17: Alexandria

8 0 0
                                        

Chapter Seventeen: Alexandria

We scaled the cliffs silently, the stone cold beneath our fingers and the sky graying with the veil of early morning mist. The wind tugged at our clothes, and the sound of the distant battlefield echoed faintly behind us—horns, the clash of metal, the cries of war. But here, above the dwarven capital of Dourhold, it was eerily quiet.

The dwarves built underground, hiding their halls beneath the mountains like secrets. Only one structure breached the earth: a single tower, rising like a solitary fang out of the stone. That would be our way in.

We reached the top of a cliff directly across from the tower. The gap was narrow—just wide enough to be fatal.

Alexander knelt beside me, pulling a rope from his pack and tying one of his throwing axes to the end. "We could try throwing this across," he said, gauging the distance.

"There's nowhere for it to catch," I said, pointing. "The stone is smooth all the way around. No ledges. No battlements. The only way across is through that window." I gestured to the single, narrow opening halfway up the tower wall.

Seraphina leaned forward. "Why not fly over and attach it?"
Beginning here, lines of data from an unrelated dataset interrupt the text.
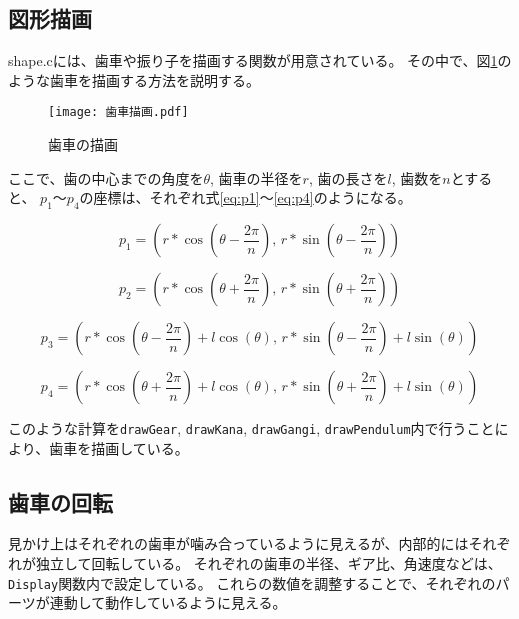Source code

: \documentclass[a4j,titlepage]{jsarticle}
\begin{document}
\subsection{図形描画}
shape.cには、歯車や振り子を描画する関数が用意されている。
その中で、図\ref{fig:gear}のような歯車を描画する方法を説明する。

\begin{figure}[H]
  \centering
  \texttt{[image: 歯車描画.pdf]}
  \caption{歯車の描画}
  \label{fig:gear}
\end{figure}

ここで、歯の中心までの角度を$\theta$, 歯車の半径を$r$, 歯の長さを$l$, 歯数を$n$とすると、
$p_1$～$p_4$の座標は、それぞれ式\ref{eq:p1}～\ref{eq:p4}のようになる。

\begin{equation}
  p_1 = \left( r * \cos \left( \theta - \frac{2 \pi}{n} \right), \, r * \sin \left( \theta - \frac{2 \pi}{n} \right) \right)
  \label{eq:p1}
\end{equation}

\begin{equation}
  p_2 = \left( r * \cos \left( \theta + \frac{2 \pi}{n} \right), \, r * \sin \left( \theta + \frac{2 \pi}{n} \right) \right)
  \label{eq:p2}
\end{equation}

\begin{equation}
  p_3 = \left( r * \cos \left( \theta - \frac{2 \pi}{n} \right) + l \cos(\theta), \, r * \sin \left( \theta - \frac{2 \pi}{n} \right) + l \sin(\theta) \right)
  \label{eq:p3}
\end{equation}

\begin{equation}
  p_4 = \left( r * \cos \left( \theta + \frac{2 \pi}{n} \right) + l \cos(\theta), \, r * \sin \left( \theta + \frac{2 \pi}{n} \right) + l \sin(\theta) \right)
  \label{eq:p4}
\end{equation}

このような計算を\texttt{drawGear}, \texttt{drawKana}, \texttt{drawGangi}, \texttt{drawPendulum}内で行うことにより、歯車を描画している。

\subsection{歯車の回転}
見かけ上はそれぞれの歯車が噛み合っているように見えるが、内部的にはそれぞれが独立して回転している。
それぞれの歯車の半径、ギア比、角速度などは、\texttt{Display}関数内で設定している。
これらの数値を調整することで、それぞれのパーツが連動して動作しているように見える。
\end{document}
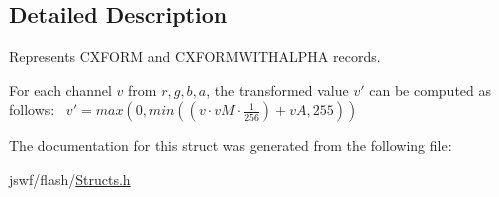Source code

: \subsection{Detailed Description}
Represents {\ttfamily C\+X\+F\+O\+R\+M} and {\ttfamily C\+X\+F\+O\+R\+M\+W\+I\+T\+H\+A\+L\+P\+H\+A} records. 

For each channel $v$ from ${r,g,b,a}$, the transformed value $v'$ can be computed as follows\+:~\newline
 $v' = max(0, min((v \cdot vM \cdot \frac{1}{256}) + vA, 255))$ 

The documentation for this struct was generated from the following file\+:\begin{DoxyCompactItemize}
\item 
jswf/flash/\hyperlink{_structs_8h}{Structs.\+h}\end{DoxyCompactItemize}
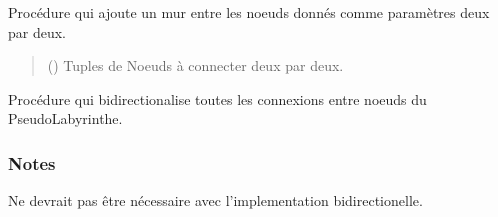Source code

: \documentclass[letterpaper,10pt,french]{sphinxmanual}
\begin{document}
\begin{fulllineitems}
\begin{fulllineitems}
\begin{quote}
\begin{description}
\end{description}\end{quote}

\end{fulllineitems}


\begin{fulllineitems}
\label{\detokenize{src:src.utilites.PseudoLabyrinthe.ajoute_murs}}
\pysigstartsignatures
{}
\pysigstopsignatures
\sphinxAtStartPar
Procédure qui ajoute un mur entre les noeuds donnés comme paramètres deux par deux.
\begin{quote}\begin{description}
\sphinxAtStartPar
{} () \textendash{} Tuples de Noeuds à connecter deux par deux.

\end{description}\end{quote}

\end{fulllineitems}


\begin{fulllineitems}
\label{\detokenize{src:src.utilites.PseudoLabyrinthe.bidirectionalise}}
\pysigstartsignatures
{}
\pysigstopsignatures
\sphinxAtStartPar
Procédure qui bidirectionalise toutes les connexions entre noeuds du PseudoLabyrinthe.
\subsubsection*{Notes}

\sphinxAtStartPar
Ne devrait pas être nécessaire avec l’implementation bidirectionelle.

\end{fulllineitems}



\end{fulllineitems}
\end{document}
I looked at her flatly. "I can't fly."

Calista tilted her head. "That's a lie."

I blinked. "What?"

"You lied," she repeated, calm but certain. "Not to us. To yourself."

"What's that supposed to mean?" I said, my voice sharper than intended. "I lost the ability to fly in my past life."
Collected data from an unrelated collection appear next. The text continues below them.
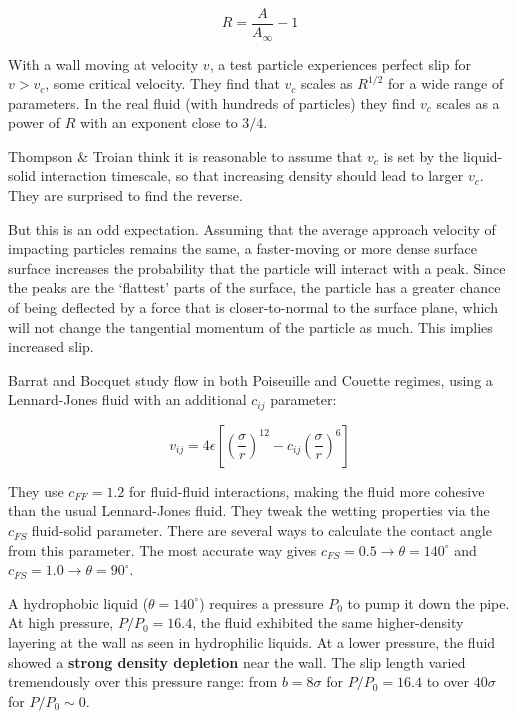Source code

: \documentclass[12pt, a4paper, twoside, openright]{book}
\begin{document}
\begin{equation}
R = \frac{A}{A_{\infty}} - 1
\end{equation}

With a wall moving at velocity $v$, a test particle experiences perfect slip for $v>v_{c}$, some critical velocity. They find that $v_{c}$ scales as $R^{1/2}$ for a wide range of parameters. In the real fluid (with hundreds of particles) they find $v_{c}$ scales as a power of $R$ with an exponent close to $3/4$.

Thompson \& Troian think it is reasonable to assume that $v_{c}$ is set by the liquid-solid interaction timescale, so that increasing density should lead to larger $v_{c}$.  They are surprised to find the reverse.

But this is an odd expectation.  Assuming that the average approach velocity of impacting particles remains the same, a faster-moving or more dense surface surface increases the probability that the particle will interact with a peak.  Since the peaks are the `flattest' parts of the surface, the particle has a greater chance of being deflected by a force that is closer-to-normal to the surface plane, which will not change the tangential momentum of the particle as much.  This implies increased slip.
\vspace*{1em}

Barrat and Bocquet \cite{BarratBocquet1999} study flow in both Poiseuille and  Couette regimes, using a Lennard-Jones fluid with an additional $c_{ij}$ parameter:

\begin{equation}
v_{ij} = 4 \epsilon \left[ \left( \frac{\sigma}{r}\right)^{12}
 - c_{ij} \left( \frac{\sigma}{r} \right)^{6} \right]
\end{equation}


They use $c_{FF} = 1.2$ for fluid-fluid interactions, making the fluid more cohesive than the usual Lennard-Jones fluid. They tweak the wetting properties via the $c_{FS}$ fluid-solid parameter.  There are several ways to calculate the contact angle from this parameter.  The most accurate way gives $c_{FS}=0.5 \rightarrow \theta= 140^{\circ}$ and $c_{FS} = 1.0 \rightarrow \theta = 90^{\circ}$.

A hydrophobic liquid ($\theta = 140^{\circ}$) requires a pressure $P_{0}$ to pump it down the pipe. %
 At high pressure, $P/P_{0}=16.4$, the fluid exhibited the same higher-density layering at the wall as seen in hydrophilic liquids.  At a lower pressure, %
  the fluid showed a \textbf{strong density depletion} near the wall.  The slip length varied tremendously over this pressure range: from $b = 8\sigma$ for $P/P_{0} = 16.4$ to over $40\sigma$ for $P/P_{0} \sim 0$.
\end{document}
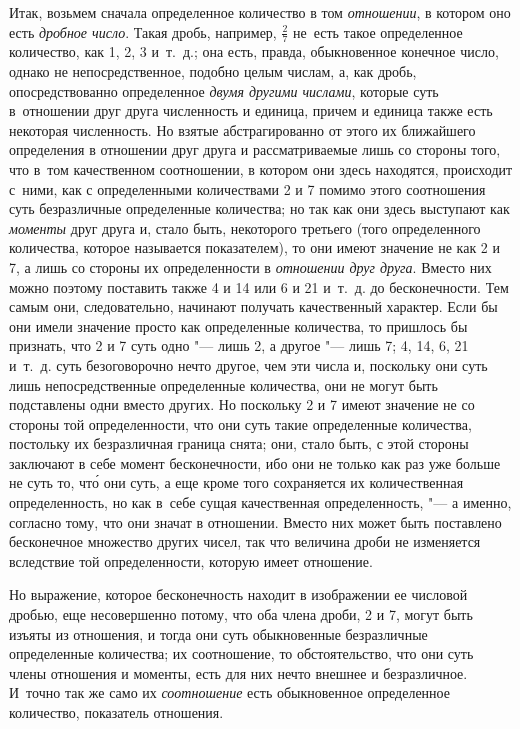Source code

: Итак, возьмем сначала определенное количество в том {\em отношении}, в котором
оно есть {\em дробное число}. Такая дробь, например, $\frac 2 7$ не~есть такое
определенное количество, как 1, 2, 3 и~т.~д.; она есть, правда, обыкновенное
конечное число, однако не непосредственное, подобно целым числам, а, как дробь,
опосредствованно определенное {\em двумя другими числами}, которые суть
в~отношении друг друга численность и единица, причем и единица также есть
некоторая численность. Но взятые абстрагированно от этого их ближайшего
определения в отношении друг друга и рассматриваемые лишь со стороны того,
что в~том качественном соотношении, в котором они здесь находятся, происходит
с~ними, как с определенными количествами 2 и 7 помимо этого соотношения суть
безразличные определенные количества; но так как они здесь выступают как
{\em моменты} друг друга и, стало быть, некоторого третьего (того определенного
количества, которое называется показателем), то они имеют значение не как 2 и
7, а лишь со стороны их определенности в {\em отношении друг друга}. Вместо них
можно поэтому поставить также 4 и 14 или 6 и 21 и~т.~д. до бесконечности. Тем
самым они, следовательно, начинают получать качественный характер. Если бы они
имели значение просто как определенные количества, то пришлось бы признать, что
2 и 7 суть одно "--- лишь 2, а другое "--- лишь 7; 4, 14, 6, 21 и~т.~д. суть
безоговорочно нечто другое, чем эти числа и, поскольку они суть лишь
непосредственные определенные количества, они не могут быть подставлены одни
вместо других. Но поскольку 2 и 7 имеют значение не со стороны той
определенности, что они суть такие определенные количества, постольку их
безразличная граница снята; они, стало быть, с этой стороны заключают в себе
момент бесконечности, ибо они не только как раз уже больше не суть то, чт\'{о}
они суть, а еще кроме того сохраняется их количественная определенность, но как
в~себе сущая качественная определенность, "--- а именно, согласно тому, что они
значат в отношении. Вместо них может быть поставлено бесконечное множество
других чисел, так что величина дроби не изменяется вследствие той
определенности, которую имеет отношение.

Но выражение, которое бесконечность находит в изображении ее числовой дробью,
еще несовершенно потому, что оба члена дроби, 2 и 7, могут быть изъяты из
отношения, и тогда они суть обыкновенные безразличные определенные количества;
их соотношение, то обстоятельство, что они суть члены отношения и моменты, есть
для них нечто внешнее и безразличное. И~точно так же само их {\em соотношение}
есть обыкновенное определенное количество, показатель отношения.

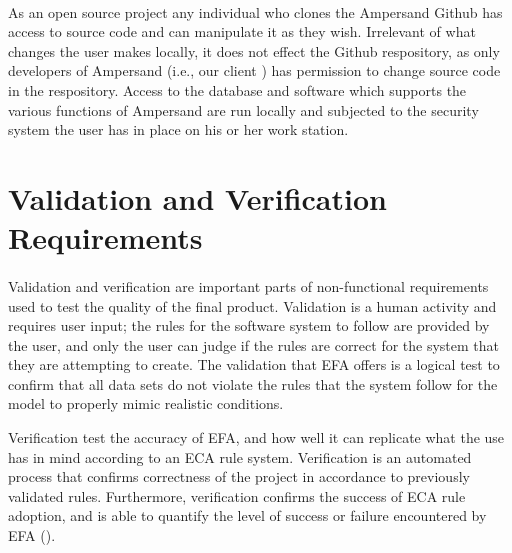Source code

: \documentclass[12pt]{report}
\begin{document}
\paragraph*{}
As an open source project any individual who clones the Ampersand Github has access to source code 
and can manipulate it as they wish. Irrelevant of what changes the user makes locally, it does not 
effect the Github respository, as only developers of Ampersand \big(i.e., our client \big) has 
permission to change source code in the respository. Access to the database and software which 
supports the various functions of Ampersand are run locally and subjected to the security system 
the user has in place on his or her work station.

	
\section{Validation and Verification Requirements}\label{sec:Verification}

\paragraph*{}
Validation and verification are important parts of non-functional requirements used to test the 
quality of the final product. Validation is a human activity and requires user input; the rules for 
the software system to follow are provided by the user, and only the user can judge if the rules 
are correct for the system that they are attempting to create. The validation that EFA offers is 
a logical test to confirm that all data sets do not violate the rules that the system follow for 
the model to properly mimic realistic conditions. 

Verification test the accuracy of EFA, and how well it can replicate what the use has in mind 
according to an ECA rule system. Verification is an automated process that confirms correctness 
of the project in accordance to previously validated rules. Furthermore, verification confirms the 
success of ECA rule adoption, and is able to quantify the level of success or failure 
encountered by EFA (\cite{RBD}). 
\end{document}
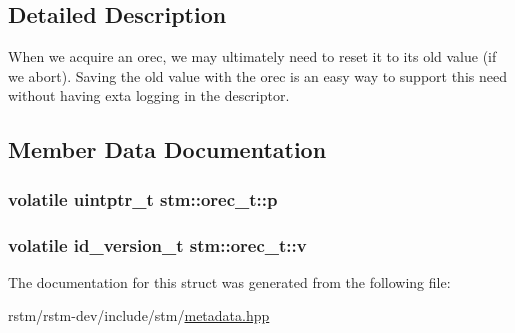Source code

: \subsection{Detailed Description}
When we acquire an orec, we may ultimately need to reset it to its old value (if we abort). Saving the old value with the orec is an easy way to support this need without having exta logging in the descriptor. 

\subsection{Member Data Documentation}
\hypertarget{structstm_1_1orec__t_a78fd1223b5c4b0d1ec0ae06da1ff2453}{
\subsubsection[{p}]{\setlength{\rightskip}{0pt plus 5cm}volatile uintptr\-\_\-t stm\-::orec\-\_\-t\-::p}}\label{structstm_1_1orec__t_a78fd1223b5c4b0d1ec0ae06da1ff2453}
\hypertarget{structstm_1_1orec__t_a51e0b43d140f014b61f0d7445603b499}{
\subsubsection[{v}]{\setlength{\rightskip}{0pt plus 5cm}volatile {\bf id\-\_\-version\-\_\-t} stm\-::orec\-\_\-t\-::v}}\label{structstm_1_1orec__t_a51e0b43d140f014b61f0d7445603b499}


The documentation for this struct was generated from the following file\-:\begin{DoxyCompactItemize}
\item 
rstm/rstm-\/dev/include/stm/\hyperlink{metadata_8hpp}{metadata.\-hpp}\end{DoxyCompactItemize}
"No," Calista said, her voice quiet but firm. "You gave up the will to fly. Not the ability."

Seraphina offered the rope to me. "She can tell when people lie—even to themselves. So if she says you can, you can."

I stared down at the rope in my hands, trying to steady my breath.

Fly.

It felt like a word carved from another lifetime—sharp-edged and sacred.

I closed my eyes, forcing myself to remember. The old battles. The old fear. The thunder of wings, the rush of wind. I remembered descending upon armies from above, sword in hand, wings stretched wide behind me like a living storm. They had called me a monster. A demon. The sky's executioner.

But I wasn't born with that rage—I learned it. I became the monster they feared because it was the only way I knew how to survive.

And then came the battle that changed everything—the one against my sister. She had stood in my path, shaking, eyes filled with tears. She had said I looked like a beast. That I terrified even those I loved. And in that moment, I had dropped from the sky and sworn never to fly again.

Because I didn't want to be feared.

Because I didn't want to be him.

"I gave up flying to give up war," I said at last, my voice quiet. "I thought if I stayed on the ground, maybe I'd stop feeling like a weapon."

"But you're not fighting now because someone ordered you to," Alexander said gently, placing a hand on my shoulder. "You're fighting to protect your people. Your children. Us."

I met his eyes.

And nodded.

Slowly, I stretched out my wings.

The joints cracked. The muscles tensed. The familiar weight of them ached, like lifting a part of myself I had buried deep. I flapped once—twice—and felt the ground fall away beneath me.